This makes no mention of the repeal of the fairness doctrine nor the shift in financial model for major newspapers. The 1987 abolishment of the Fairness Doctrine led very directly to Rush Limbaugh gaining a national political audience.
The fairness doctrine of the United States Federal Communications Commission (FCC), introduced in 1949, was a policy that required the holders of broadcast licenses both to present controversial issues of public importance and to do so in a manner that fairly reflected differing viewpoints.[1] In 1987, the FCC abolished the fairness doctrine,[2] prompting some to urge its reintroduction through either Commission policy or congressional legislation.[3] The FCC removed the rule that implemented the policy from the Federal Register in August 2011.[4]
Rush Limbaugh used to be a regular music DJ in the 1970s. His political talk show was distributed nationally in 1988, soon after the cessation of Fairness Doctrine support by the Reagan administration. Carl McIntire was the Rush Limbaugh (maybe a little more Glenn Beck) of the 1960s and had his radio talk show shut down by the Fairness Doctrine after years of litigation. The legal challenges the Fairness Doctrine presented to McIntire prevented imitators, at least until the abolishment paved the way for Limbaugh, Fox News, Glenn Beck, Alex Jones, etc.
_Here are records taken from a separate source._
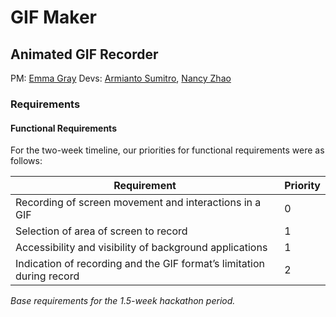 # GIF Maker

## Animated GIF Recorder

PM: [Emma Gray](https://github.com/em-gray)
Devs: [Armianto Sumitro](https://github.com/armiantos), [Nancy Zhao](https://github.com/zhaonancy)

### Requirements

#### Functional Requirements

For the two-week timeline, our priorities for functional requirements were as follows:

| Requirement                                                           | Priority |
| --------------------------------------------------------------------- | -------- |
| Recording of screen movement and interactions in a GIF                | 0        |
| Selection of area of screen to record                                 | 1        |
| Accessibility and visibility of background applications               | 1        |
| Indication of recording and the GIF format’s limitation during record | 2        |

*Base requirements for the 1.5-week hackathon period.*

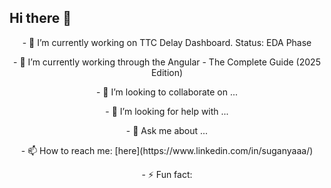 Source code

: ## Hi there 👋



<p align="center" width="100%">- 🔭 I’m currently working on TTC Delay Dashboard. Status: EDA Phase </p>
<p align="center" width="100%">- 🌱 I’m currently working through the Angular - The Complete Guide (2025 Edition)  </p>
<p align="center" width="100%">- 👯 I’m looking to collaborate on ... </p>
<p align="center" width="100%">- 🤔 I’m looking for help with ...</p>
<p align="center" width="100%">- 💬 Ask me about ...</p>
<p align="center" width="100%">- 📫 How to reach me: [here](https://www.linkedin.com/in/suganyaaa/) </p>
<p align="center" width="100%">- ⚡ Fun fact: </p>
But over the last ten years the division has accelerated largely due to left outlets adopting a similar bias after switching financial models in the aftermath of the 2008 crisis. Former editorial page editor for the NYT James Bennet explains the shift here:
It became one of Dean Baquet’s frequent mordant jokes that he missed the old advertising-based business model, because, compared with subscribers, advertisers felt so much less sense of ownership over the journalism. I recall his astonishment, fairly early in the Trump administration, after Times reporters conducted an interview with Trump. Subscribers were angry about the questions the Times had asked. It was as if they’d only be satisfied, Baquet said, if the reporters leaped across the desk and tried to wring the president’s neck. The Times was slow to break it to its readers that there was less to Trump’s ties to Russia than they were hoping, and more to Hunter Biden’s laptop, that Trump might be right that covid came from a Chinese lab, that masks were not always effective against the virus, that shutting down schools for many months was a bad idea.
This Tablet article by Zach Goldberg documents statistical evidence of a cultural shift at some point near the middle of the previous decade. Usage of terms related to racism in major newspapers increased as much as 1500% in this period.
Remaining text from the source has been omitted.